Exercise prompt | Find the line containing "en $(t_0, +\infty)$ y" in the entries below. Restate it and each line after it, word for word, up to and including the line containing "This study would".

Excerpts from a dataset
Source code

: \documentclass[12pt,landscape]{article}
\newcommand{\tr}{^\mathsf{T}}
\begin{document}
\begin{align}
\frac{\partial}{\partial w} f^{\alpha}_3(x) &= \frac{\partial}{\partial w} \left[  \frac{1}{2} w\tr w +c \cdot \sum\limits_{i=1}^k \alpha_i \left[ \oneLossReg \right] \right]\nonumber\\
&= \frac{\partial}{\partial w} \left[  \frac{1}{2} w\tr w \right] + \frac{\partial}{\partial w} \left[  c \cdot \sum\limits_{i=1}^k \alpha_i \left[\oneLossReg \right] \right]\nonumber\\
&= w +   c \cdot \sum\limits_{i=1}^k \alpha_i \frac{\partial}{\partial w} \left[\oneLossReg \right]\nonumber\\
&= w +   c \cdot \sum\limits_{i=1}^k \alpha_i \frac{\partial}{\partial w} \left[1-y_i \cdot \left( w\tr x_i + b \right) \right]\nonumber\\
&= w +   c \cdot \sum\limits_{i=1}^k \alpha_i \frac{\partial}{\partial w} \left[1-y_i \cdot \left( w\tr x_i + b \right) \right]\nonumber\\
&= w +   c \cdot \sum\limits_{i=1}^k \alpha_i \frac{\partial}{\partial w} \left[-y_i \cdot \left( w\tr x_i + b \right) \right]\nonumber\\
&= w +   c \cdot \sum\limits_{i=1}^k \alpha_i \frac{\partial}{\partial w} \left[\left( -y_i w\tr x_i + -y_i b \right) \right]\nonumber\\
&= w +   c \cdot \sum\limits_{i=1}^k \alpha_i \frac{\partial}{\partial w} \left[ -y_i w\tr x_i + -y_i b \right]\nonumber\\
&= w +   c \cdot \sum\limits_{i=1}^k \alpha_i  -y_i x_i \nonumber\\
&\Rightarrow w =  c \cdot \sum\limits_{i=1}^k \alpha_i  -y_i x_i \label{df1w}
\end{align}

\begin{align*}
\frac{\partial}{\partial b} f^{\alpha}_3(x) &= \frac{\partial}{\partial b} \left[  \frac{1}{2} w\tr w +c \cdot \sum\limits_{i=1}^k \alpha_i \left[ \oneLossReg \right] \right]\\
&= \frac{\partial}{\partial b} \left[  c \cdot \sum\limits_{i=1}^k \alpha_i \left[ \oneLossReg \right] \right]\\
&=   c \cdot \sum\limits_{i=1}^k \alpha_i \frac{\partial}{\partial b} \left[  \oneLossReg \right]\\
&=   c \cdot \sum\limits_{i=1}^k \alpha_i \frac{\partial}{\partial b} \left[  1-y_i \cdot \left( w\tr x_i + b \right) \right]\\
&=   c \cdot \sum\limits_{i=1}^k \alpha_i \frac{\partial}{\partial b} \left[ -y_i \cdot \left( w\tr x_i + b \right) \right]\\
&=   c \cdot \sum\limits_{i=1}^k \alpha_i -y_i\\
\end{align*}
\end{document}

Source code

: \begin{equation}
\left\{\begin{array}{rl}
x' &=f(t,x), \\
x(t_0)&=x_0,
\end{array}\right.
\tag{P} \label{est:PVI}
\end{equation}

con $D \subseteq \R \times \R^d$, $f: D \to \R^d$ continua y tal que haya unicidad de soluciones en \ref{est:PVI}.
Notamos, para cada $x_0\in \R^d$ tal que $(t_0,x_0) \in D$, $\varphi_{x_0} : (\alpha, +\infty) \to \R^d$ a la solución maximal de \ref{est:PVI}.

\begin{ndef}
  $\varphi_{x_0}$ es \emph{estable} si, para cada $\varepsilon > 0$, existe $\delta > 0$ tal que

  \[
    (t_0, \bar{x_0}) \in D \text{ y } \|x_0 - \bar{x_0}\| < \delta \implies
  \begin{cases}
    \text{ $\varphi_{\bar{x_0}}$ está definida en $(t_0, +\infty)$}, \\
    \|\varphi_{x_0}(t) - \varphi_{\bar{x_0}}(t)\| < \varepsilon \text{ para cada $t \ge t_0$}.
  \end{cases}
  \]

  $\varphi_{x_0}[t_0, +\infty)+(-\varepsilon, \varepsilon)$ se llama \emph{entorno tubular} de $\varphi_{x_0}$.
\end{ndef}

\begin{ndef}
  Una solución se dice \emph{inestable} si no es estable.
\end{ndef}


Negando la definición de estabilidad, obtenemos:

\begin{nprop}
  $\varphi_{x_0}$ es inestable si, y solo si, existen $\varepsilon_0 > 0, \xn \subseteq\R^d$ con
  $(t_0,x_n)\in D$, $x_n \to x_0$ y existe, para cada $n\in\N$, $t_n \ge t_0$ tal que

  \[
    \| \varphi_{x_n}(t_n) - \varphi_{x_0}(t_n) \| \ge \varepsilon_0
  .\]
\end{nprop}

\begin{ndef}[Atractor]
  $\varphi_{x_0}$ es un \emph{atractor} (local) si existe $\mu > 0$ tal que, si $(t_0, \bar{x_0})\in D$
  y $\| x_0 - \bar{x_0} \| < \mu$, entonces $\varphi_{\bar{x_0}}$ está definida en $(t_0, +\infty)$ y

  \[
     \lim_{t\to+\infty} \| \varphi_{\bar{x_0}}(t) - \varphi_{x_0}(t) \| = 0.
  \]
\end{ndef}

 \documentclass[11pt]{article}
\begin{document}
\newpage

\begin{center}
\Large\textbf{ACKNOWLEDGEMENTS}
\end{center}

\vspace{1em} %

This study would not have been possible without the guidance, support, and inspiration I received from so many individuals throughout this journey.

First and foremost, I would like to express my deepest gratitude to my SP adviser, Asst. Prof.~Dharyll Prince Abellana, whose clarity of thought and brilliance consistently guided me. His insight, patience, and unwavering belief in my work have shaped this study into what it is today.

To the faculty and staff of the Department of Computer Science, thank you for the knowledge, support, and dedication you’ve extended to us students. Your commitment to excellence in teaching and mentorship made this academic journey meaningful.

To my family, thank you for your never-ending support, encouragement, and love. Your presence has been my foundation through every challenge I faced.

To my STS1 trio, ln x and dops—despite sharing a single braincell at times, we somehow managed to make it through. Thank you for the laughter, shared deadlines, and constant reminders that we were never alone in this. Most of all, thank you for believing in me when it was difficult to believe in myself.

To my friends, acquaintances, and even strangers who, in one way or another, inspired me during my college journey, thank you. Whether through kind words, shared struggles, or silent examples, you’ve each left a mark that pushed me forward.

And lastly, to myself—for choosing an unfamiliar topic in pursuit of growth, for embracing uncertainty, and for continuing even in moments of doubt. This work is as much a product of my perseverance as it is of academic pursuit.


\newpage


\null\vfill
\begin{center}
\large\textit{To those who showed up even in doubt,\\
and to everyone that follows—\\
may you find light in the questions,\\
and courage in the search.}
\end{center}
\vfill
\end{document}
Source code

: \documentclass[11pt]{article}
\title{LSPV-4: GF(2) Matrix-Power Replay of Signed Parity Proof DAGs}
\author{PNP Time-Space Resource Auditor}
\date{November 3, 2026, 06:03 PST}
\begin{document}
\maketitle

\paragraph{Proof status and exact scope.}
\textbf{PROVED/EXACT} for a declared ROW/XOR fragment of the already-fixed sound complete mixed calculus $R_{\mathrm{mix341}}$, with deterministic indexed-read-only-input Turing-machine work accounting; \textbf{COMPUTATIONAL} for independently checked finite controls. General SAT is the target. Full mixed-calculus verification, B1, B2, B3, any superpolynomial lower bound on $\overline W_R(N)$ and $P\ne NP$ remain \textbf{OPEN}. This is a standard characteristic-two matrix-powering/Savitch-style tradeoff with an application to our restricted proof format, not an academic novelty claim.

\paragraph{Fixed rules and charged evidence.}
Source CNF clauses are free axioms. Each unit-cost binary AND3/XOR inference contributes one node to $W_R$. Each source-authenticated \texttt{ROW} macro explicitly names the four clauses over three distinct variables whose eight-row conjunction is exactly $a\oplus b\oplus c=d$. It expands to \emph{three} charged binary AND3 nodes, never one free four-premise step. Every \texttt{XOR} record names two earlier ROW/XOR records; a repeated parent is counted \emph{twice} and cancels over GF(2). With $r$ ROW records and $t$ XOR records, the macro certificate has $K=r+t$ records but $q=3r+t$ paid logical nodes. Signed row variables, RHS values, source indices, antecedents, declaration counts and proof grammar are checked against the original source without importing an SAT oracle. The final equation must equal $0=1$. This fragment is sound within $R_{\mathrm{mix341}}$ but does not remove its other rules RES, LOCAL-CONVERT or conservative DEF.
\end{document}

Task solution |
  y $\| x_0 - \bar{x_0} \| < \mu$, entonces $\varphi_{\bar{x_0}}$ está definida en $(t_0, +\infty)$ y

  \[
     \lim_{t\to+\infty} \| \varphi_{\bar{x_0}}(t) - \varphi_{x_0}(t) \| = 0.
  \]
\end{ndef}

 \documentclass[11pt]{article}
\begin{document}
\newpage

\begin{center}
\Large\textbf{ACKNOWLEDGEMENTS}
\end{center}

\vspace{1em} %

This study would not have been possible without the guidance, support, and inspiration I received from so many individuals throughout this journey.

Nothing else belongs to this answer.